When Neo leaves the training program, his new shipmate Mouse slyly confides that he created the woman in the red dress, and that she’s available for other encounters. It’s not exactly a secret that many trans people obsess over the glamour of their target gender, trying to discover and replicate its secrets.

In her speech to the Human Rights Campaign, Wachowski talks about spending hours trying on dresses in the wardrobe closet of her high school drama club. I have similar memories, and when I saw the Matrix I had spent the previous year and a half working on my own animated virtual women, one of whom was sort of blonde (and neither of whom turned out anywhere near as sexy as the Woman in the Red Dress). Like Mouse – and Wachowski – I had very good reasons for doing it, but those reasons don’t preclude others.

Again, I’m not saying that all trans people are dissociative or obsessed with the glamour of their target gender, but these are themes we hear from lots of trans people. I wasn’t entirely surprised with the rumors and later revelations about Wachowski, because I had recognized a kindred spirit.

“Trans women” and the erasure of transvestites

Transgender politics is notoriously full of terminological arguments. It’s an age-old expression of power: the right to decide which categories people get put in, who belongs and who doesn’t, who is condemned and who is spared, who is mocked and who is praised.

These arguments are compounded by the problems that we humans have in categorizing anything in a way that we can agree on. Last week I had a chance to talk with George Lakoff, who has done a lot to raise awareness of the problems with traditional definitions of categories, and he agreed that these problems have a greater impact when it comes to categorizing people.

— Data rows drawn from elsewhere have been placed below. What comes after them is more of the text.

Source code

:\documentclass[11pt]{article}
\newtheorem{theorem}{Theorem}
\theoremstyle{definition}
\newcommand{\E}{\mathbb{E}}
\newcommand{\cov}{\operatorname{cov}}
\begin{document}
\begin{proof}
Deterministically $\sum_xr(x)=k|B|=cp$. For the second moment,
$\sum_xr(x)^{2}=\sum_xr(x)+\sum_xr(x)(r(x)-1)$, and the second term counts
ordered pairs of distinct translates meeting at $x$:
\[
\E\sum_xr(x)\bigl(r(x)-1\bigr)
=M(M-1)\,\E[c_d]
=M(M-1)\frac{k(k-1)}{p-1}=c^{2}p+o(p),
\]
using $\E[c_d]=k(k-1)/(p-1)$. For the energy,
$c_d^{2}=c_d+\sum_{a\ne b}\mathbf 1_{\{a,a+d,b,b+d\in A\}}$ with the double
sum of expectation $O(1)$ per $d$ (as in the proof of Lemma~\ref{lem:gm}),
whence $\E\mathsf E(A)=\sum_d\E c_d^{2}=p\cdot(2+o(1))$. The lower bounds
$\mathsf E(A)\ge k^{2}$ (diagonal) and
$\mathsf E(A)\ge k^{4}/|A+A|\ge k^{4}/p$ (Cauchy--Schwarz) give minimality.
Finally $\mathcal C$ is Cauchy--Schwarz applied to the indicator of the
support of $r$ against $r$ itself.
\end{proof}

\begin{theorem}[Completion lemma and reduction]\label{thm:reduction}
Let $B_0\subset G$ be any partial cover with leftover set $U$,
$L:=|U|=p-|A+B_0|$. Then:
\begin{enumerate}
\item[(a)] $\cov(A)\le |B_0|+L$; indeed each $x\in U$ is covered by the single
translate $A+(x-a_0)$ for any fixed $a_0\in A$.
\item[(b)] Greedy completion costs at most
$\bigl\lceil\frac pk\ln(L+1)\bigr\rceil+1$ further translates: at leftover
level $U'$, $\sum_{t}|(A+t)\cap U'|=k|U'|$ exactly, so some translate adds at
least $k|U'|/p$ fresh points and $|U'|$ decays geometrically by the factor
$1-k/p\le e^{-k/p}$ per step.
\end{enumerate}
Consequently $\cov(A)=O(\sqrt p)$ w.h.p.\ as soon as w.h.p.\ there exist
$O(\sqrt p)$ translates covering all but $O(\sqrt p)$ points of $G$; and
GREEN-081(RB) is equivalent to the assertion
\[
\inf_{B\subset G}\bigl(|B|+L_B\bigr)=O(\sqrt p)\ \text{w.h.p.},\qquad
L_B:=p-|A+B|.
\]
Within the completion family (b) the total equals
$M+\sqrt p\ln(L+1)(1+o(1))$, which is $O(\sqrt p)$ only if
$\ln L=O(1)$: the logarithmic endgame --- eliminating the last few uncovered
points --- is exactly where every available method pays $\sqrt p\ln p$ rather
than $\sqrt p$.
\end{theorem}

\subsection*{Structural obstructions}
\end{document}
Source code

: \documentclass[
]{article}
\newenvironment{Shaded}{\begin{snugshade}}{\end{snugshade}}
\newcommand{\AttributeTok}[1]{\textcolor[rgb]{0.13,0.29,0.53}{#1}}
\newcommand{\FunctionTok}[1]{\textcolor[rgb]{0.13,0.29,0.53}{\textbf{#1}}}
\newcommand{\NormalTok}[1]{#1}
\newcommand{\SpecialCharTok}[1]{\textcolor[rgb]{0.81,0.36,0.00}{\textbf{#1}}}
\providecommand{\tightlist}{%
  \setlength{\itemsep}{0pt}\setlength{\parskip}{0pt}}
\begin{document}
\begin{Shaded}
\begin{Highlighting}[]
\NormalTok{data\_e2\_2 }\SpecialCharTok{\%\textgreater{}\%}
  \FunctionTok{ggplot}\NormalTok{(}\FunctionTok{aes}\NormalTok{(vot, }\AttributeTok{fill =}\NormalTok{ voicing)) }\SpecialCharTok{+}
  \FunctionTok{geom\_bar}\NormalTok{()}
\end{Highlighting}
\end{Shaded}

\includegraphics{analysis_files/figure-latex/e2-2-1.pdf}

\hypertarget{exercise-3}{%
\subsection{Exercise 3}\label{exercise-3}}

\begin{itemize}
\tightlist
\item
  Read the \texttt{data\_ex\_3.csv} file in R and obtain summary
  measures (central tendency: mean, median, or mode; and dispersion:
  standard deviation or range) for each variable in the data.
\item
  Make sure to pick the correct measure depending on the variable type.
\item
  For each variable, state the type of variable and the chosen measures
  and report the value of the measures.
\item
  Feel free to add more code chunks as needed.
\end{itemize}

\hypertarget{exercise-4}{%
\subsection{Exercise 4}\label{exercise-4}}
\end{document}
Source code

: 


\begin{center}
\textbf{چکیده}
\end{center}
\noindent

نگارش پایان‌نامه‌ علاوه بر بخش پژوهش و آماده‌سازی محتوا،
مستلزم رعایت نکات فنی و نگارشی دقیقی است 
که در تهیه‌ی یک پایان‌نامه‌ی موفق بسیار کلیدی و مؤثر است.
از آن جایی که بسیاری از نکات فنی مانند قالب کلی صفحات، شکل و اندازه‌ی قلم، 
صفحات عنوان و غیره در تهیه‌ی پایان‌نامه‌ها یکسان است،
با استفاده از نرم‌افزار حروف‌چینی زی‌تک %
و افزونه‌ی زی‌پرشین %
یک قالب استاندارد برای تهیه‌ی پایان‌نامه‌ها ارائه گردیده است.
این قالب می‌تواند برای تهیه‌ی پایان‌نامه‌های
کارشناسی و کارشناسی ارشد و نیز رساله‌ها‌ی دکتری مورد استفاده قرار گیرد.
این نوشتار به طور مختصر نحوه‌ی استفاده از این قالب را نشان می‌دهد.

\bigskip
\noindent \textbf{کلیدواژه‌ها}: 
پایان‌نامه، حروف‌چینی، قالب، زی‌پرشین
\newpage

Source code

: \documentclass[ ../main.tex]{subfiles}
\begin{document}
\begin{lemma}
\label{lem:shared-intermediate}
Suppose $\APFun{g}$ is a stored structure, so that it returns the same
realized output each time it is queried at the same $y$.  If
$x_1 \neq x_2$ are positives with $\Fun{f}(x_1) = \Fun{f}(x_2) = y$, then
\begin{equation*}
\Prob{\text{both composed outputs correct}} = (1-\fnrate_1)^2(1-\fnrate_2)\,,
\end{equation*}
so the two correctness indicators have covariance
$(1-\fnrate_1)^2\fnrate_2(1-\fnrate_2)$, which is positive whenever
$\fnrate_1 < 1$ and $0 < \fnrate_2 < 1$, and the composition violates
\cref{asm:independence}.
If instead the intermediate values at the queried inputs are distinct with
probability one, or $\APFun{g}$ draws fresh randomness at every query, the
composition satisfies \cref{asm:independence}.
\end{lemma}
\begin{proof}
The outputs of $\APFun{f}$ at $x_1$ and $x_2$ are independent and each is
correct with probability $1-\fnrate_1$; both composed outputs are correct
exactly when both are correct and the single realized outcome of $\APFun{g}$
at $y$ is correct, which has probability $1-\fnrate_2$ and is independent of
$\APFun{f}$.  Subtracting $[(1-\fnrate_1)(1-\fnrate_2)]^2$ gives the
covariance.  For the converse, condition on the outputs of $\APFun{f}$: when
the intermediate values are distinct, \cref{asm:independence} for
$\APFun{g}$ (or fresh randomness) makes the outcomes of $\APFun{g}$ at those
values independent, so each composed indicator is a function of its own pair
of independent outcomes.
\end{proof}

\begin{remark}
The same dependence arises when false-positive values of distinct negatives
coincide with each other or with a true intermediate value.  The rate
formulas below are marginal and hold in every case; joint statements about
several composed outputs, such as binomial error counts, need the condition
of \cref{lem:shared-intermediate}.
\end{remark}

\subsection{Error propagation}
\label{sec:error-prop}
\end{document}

Because of this, I generally try to avoid talking about transgender people, and instead focus on trans feelings, beliefs and actions. Unfortunately, the rest of the trans world hasn’t seen the value in this, and keeps arguing about how to categorize people. One of the worst things people do is to apply their categories uncritically to people from other cultures at other times, without their approval or consent.

This came up a few days ago when someone called Nat tweeted this:


As Nat explained to me, the target of this tweet was the organization Stonewall UK, which is apparently run by a bunch of rich white dudes in suits. I agree that it’s problematic for an organization called Stonewall to be run by people who don’t look anything like the people who started the Stonewall Riots, but I objected to Nat’s use of “trans women” to describe the actual rioters.

The people who started the Stonewall Riots did not call themselves “trans women of color.” “Trans women” is a recent coinage, from the past ten years, and “of color” is only slightly older. If they wanted to categorize themselves by race they were “black” (maybe “Negro”) and “Puerto Rican,” and if they categorized themselves by gender expression they were “transvestites” and “queens.” After the riots, the organization that Sylvia Rivera founded was called the Street Transvestites Action Network. (She later changed it to Street Transgender Action Network, but never to anything containing the term “trans women.”)

Rioters at the Stonewall Inn, 1969.
Rioters at the Stonewall Inn, 1969.
The problem with referring to the Stonewall activists as “trans women” is that that category is reserved for transitioners. Some of the Stonewall veterans had partly transitioned, and some transitioned later (including Rivera), but many lived part time and never transitioned. Would they transition if they were in their teens and twenties today? Maybe, maybe not.

Nat tweeted to me, “I was under the impression that trans* included -vestite?” Yes, trans* includes -vestite. “Trans woman” does not – except when they’re co-opting us to get money or political support.

When have you ever heard “trans woman” used to describe someone who’s not transitioning? RuPaul has been explicitly excluded from the category – and apart from being wealthy she probably bears the greatest resemblance to the Stonewall rioters of any celebrity today. If you can find a non-transitioner in any list of contemporary “trans women,” I’d love to see it. I’ve never seen Eddie Izzard or Rye Silverman in one. And in the few tweets I’ve read from @theNatFantastic, I’ve never seen a contemporary non-transitioner as a trans woman.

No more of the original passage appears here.